Federal Reserve Bank of New York President William Dudley, Eric Rosengren, president of the Boston Fed, and Fed Governor Elizabeth Duke followed Bernanke in highlighting the need to fix housing to speed the recovery.

Dudley called on the government to remove obstacles to refinancing, saying in a Jan. 6 speech to the New Jersey Bankers Association that the Fed is no "substitute" for government measures. Rosengren said that day in Connecticut he supports buying more mortgage-backed securities. San Francisco Fed President John Williams sees a "strong case" for the move, he said yesterday.

The Fed has taken unprecedented steps to lower borrowing costs as it held short-term interest rates near zero since 2008. It acquired $1.25 trillion of government-backed mortgage securities and $172 billion of federal agency bonds from December 2008 through March 2010, as part of a process known as quantitative easing, or QE. It embarked on a second stage involving $600 billion of Treasuries through last June.

In October, it began recycling proceeds from the mortgage and agency debt into home-loan securities, buying $80.2 billion through Jan. 4. Reinvestment will probably total about $200 billion this year, according to Barclays, JPMorgan Chase & Co. and Credit Suisse Group AG.

Dudley's comments and the Fed study signal a greater likelihood of QE3, according to Ajay Rajadhyaksha, a Barclays analyst in New York, who has estimated it could involve $500 billion to $750 billion of mortgage-bond purchases over a year.

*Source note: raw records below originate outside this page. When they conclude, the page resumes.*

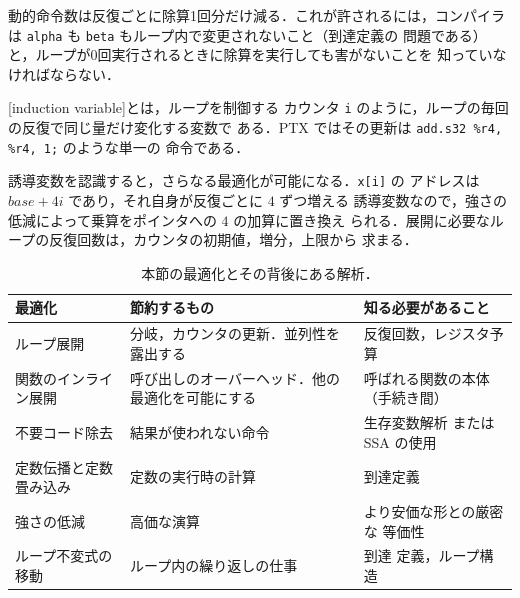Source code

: \documentclass[../main.tex]{subfiles}
\begin{document}
動的命令数は反復ごとに除算1回分だけ減る．これが許されるには，コンパイラは
\texttt{alpha} も \texttt{beta} もループ内で変更されないこと（到達定義の
問題である）と，ループが0回実行されるときに除算を実行しても害がないことを
知っていなければならない．

\begin{definition}[誘導変数]
  \label{def:l11-induction}
  [induction variable]とは，ループを制御する
  カウンタ \texttt{i} のように，ループの毎回の反復で同じ量だけ変化する変数で
  ある．PTX ではその更新は \texttt{add.s32 \%r4, \%r4, 1;} のような単一の
  命令である．
\end{definition}

誘導変数を認識すると，さらなる最適化が可能になる．\texttt{x[i]} の
アドレスは $\mathit{base} + 4i$ であり，それ自身が反復ごとに $4$ ずつ増える
誘導変数なので，強さの低減によって乗算をポインタへの $4$ の加算に置き換え
られる．展開に必要なループの反復回数は，カウンタの初期値，増分，上限から
求まる．

\begin{table}[tb]
  \centering\small
  \begin{tabular}{@{}>{\raggedright\arraybackslash}p{30mm}
                    >{\raggedright\arraybackslash}p{42mm}
                    >{\raggedright\arraybackslash}p{38mm}@{}}
    \toprule
    最適化 & 節約するもの & 知る必要があること \\
    \midrule
    ループ展開 & 分岐，カウンタの更新．並列性を露出する &
      反復回数，レジスタ予算 \\
    関数のインライン展開 & 呼び出しのオーバーヘッド．他の最適化を可能にする &
      呼ばれる関数の本体（手続き間） \\
    不要コード除去 & 結果が使われない命令 & 生存変数解析
      または SSA の使用 \\
    定数伝播と定数畳み込み & 定数の実行時の計算
      & 到達定義 \\
    強さの低減 & 高価な演算 & より安価な形との厳密な
      等価性 \\
    ループ不変式の移動 & ループ内の繰り返しの仕事 & 到達
      定義，ループ構造 \\
    \bottomrule
  \end{tabular}
  \caption{本節の最適化とその背後にある解析．}
  \label{tab:l11-optimizations}
\end{table}
\end{document}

"The investment community is almost regarding quantitative easing as a free good and if it's a free good, why not just do QE10,000," said Sanders, a former head of mortgage-bond research at Deutsche Bank AG. "If rates start going up, somebody's going to have to pay the tab, and you know who that is: John Q. Public."

While central bankers are frustrated with the results of their record monetary stimulus, Sandra Pianalto, president of the Cleveland Fed, said yesterday after a speech in Wooster, Ohio that "on the margin" it's affecting mortgage refinancing.

Last year, refinancings totaled $858 billion, according to a Mortgage Bankers Association estimate. Average rates on typical 30-year mortgages between 3.9 percent and 4 percent since early December, based on Freddie Mac data, bolster home prices by allowing property buyers to pay more. A monthly bill of about $1,430 covers a $300,000 loan at a 4 percent rate, versus $267,500 at 5 percent.

Unemployment is also easing. A Labor Department report showed that the jobless rate fell to 8.5 percent in December, the lowest since February 2009. Unemployment peaked at 10 percent that year as the financial crisis triggered the biggest economic contraction since the Great Depression in the 1930s.

Monetary policy hasn't been enough to prevent house prices from continuing their more than five-year long slide, with Pacific Investment Management Co.'s Scott Simon, the bond manager's mortgage head, forecasting further declines of 6 percent to 8 percent.